This means that only smooth bore shoulder fired firearms are legal for the taking of upland game birds (except forest grouse).  If a firearms contains a rifled barrel, this firearm is not classified as a shotgun and would be illegal for the taking of upland game birds (except forest grouse) regardless of the projectile(s) fired.
A smooth bore muzzleloader would be legal in this instance.
The same is also true of handguns chambered in calibers such as .45 long colt.  Although this firearm is capable of firing .410 shot shells, the barrel is rifled.  Federal law requires all barrels under 18 inches in length to contain rifled bores.  This firearm would not be classified as a shotgun and would be illegal for taking upland game birds (except forest grouse).

answered 1/6/2016

Q: Lost permits. Do I have to have them in possession during hunt?

I did not print out my permit for sharp tailed grouse or the controlled turkey when I bought them. Do I have to have them in possession if asked for it in the field? I do have a copy of the permit numbers that I can show.

A: 

Yes, you must have your license and tags on your person while in the field. Sage Grouse and Sharptail validations print on your license. Tags cannot be printed via the internet, and must be mailed, or picked up in person at a vendor. If you have lost your license or tag, you may purchase a duplicate at a Regional Office.

answered 9/5/2015

Q: Air Rifle Hunting

I was wondering what game are allowed to be taken with Air Rifles, and if there are caliber restrictions? (.177 - .50) (Small Game-Big Game) (Varmint)

A: 

You can hunt forest grouse with an air rifle with a valid hunting license and when they are in season.
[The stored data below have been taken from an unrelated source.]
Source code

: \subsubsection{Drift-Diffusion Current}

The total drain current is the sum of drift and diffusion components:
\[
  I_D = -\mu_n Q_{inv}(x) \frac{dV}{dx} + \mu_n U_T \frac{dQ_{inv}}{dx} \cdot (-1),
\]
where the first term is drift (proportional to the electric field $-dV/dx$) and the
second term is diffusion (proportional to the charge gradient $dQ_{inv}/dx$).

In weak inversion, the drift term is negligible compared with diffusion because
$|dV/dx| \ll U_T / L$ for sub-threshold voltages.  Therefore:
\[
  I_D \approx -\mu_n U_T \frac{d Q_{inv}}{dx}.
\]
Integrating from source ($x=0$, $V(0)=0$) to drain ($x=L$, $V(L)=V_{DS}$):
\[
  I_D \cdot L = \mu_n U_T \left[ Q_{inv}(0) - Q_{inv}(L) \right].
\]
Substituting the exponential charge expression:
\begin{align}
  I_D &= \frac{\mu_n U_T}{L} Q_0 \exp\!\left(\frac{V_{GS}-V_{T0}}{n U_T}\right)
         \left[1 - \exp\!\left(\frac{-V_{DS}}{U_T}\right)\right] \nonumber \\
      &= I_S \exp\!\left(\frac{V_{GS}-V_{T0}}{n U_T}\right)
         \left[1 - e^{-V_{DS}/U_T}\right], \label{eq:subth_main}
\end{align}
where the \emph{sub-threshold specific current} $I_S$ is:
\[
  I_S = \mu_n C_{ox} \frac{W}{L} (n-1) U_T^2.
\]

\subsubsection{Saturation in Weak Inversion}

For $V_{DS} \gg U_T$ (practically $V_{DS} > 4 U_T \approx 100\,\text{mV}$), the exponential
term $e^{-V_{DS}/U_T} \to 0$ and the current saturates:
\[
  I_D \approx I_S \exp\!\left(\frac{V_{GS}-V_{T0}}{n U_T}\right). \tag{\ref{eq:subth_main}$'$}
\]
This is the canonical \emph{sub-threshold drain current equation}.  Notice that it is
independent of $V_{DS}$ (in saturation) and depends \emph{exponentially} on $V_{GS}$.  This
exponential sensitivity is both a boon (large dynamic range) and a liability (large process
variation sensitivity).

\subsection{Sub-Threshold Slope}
You can shoot preditory animals such as starlings, ferral pigeons, english sparrows, and Eurasian Collared doves. There are no other species or seasons for air rifles.

answered 8/9/2015

Q: Harvest statistics source

I would like to know exactly how hunting harvest statistics are determined. Is it taken entirely from harvest reports or is it from a "computer model", or some other method?

A: 

All of Idaho Fish and Game’s wildlife harvest statistics are estimated from surveys of hunters.
We get the most questions about deer or elk. I think this is what you are asking about. For deer, elk, and pronghorn, each hunter is required to fill out a Hunter Report form, either online or by phone.  Statistics are used to estimate the number of animals harvested, because not all hunters file their report. The number harvested is broken out in 1400 different ways, by zones, by units, by weapons, by controlled hunts, etc.  In 2014, about 170,000 hunters bought tags to hunt these species.
From the Hunter Reports, we calculate the number who hunted in each area, the number of animals harvested, the success rate, as well as a breakdown of the harvest by sex, antler size, weapon used, deer species, number of days hunted, and harvest date.
There is a lot of high-powered computer analysis used, but we are not using computer “models” to estimate what the harvest is. The data only come from the hunters who file their reports, but we are not predicting something about those who do not file reports.  The harvest estimates are then put on the web site, where both biologists and hunters can use them in planning next year’s hunting.
In contrast, for moose, mountain goats, bighorn sheep, black bears, mountain lions, and wolves, any hunter who harvests an animal is required to bring the carcass in for inspection, measurement, and tagging. For these species, the number harvested is taken directly from these carcass inspections.
For all other small game species, survey questionnaires are sent to a random sample of hunters who purchased the appropriate tags.  We sell licenses to about 250,000 hunters that allow hunting for most of these small-game species.  Questionnaires are sent to between 3,000 to 8,000 of these hunters for each type of hunting. Their answers about hunting and harvesting are used to extrapolate to all the hunters who purchased. These species include snow geese, turkeys, sandhill cranes, sage and sharp-tailed grouse, forest grouse, quail, chukars, huns, pheasants, cottontail rabbits, and snowshoe hares.
We also sometimes use these same hunter questionnaires to ask the hunter’s opinion on a few questions, such as about proposed rule changes or about the quality of the hunting season.  Thank you for asking about our survey methods.

answered 1/13/2015

Q: Taking Grouse with a crossbow if you have a disability crossbow permit

I brought this to officers' attention in Pocatello as I am a program instructor for both firearm and Bowhunter education. I also have a crossbow permit for bow season due to severe back and shoulder disabilities. The book says that you cannot take a grouse with a crossbow.... Period. It would seem to me (and agreed to also by officers in the southeast region) that that should read "unless hunter is in legal possession of a disabilty crossbow permit." As I only bowhunt, and usually take my one or two grouse a year during archery season, how do we have that rule reworded to include those of us whom are carrying a crossbow instead of a bow due to disability status? If there is a very good reason why this is not to be, please pass it along so I can answer students questions about this matter. Thanks so much!
Robert "Radar" Orth

A: 

This is a question that comes up now and then and it has been answered in the past at this web site.  You are correct in that you cannot use a crossbow to take upland game birds. The disabled archery permit is specifically for crossbow use in an archery only season specifically for big game. There is no archery only seasons for upland game birds. The disabled archery provisions speak directly to the establishment of special archery only seasons in order to allow the use of a crossbow. 

answered 1/3/2015

Q: What types of animals live on Red Ridge?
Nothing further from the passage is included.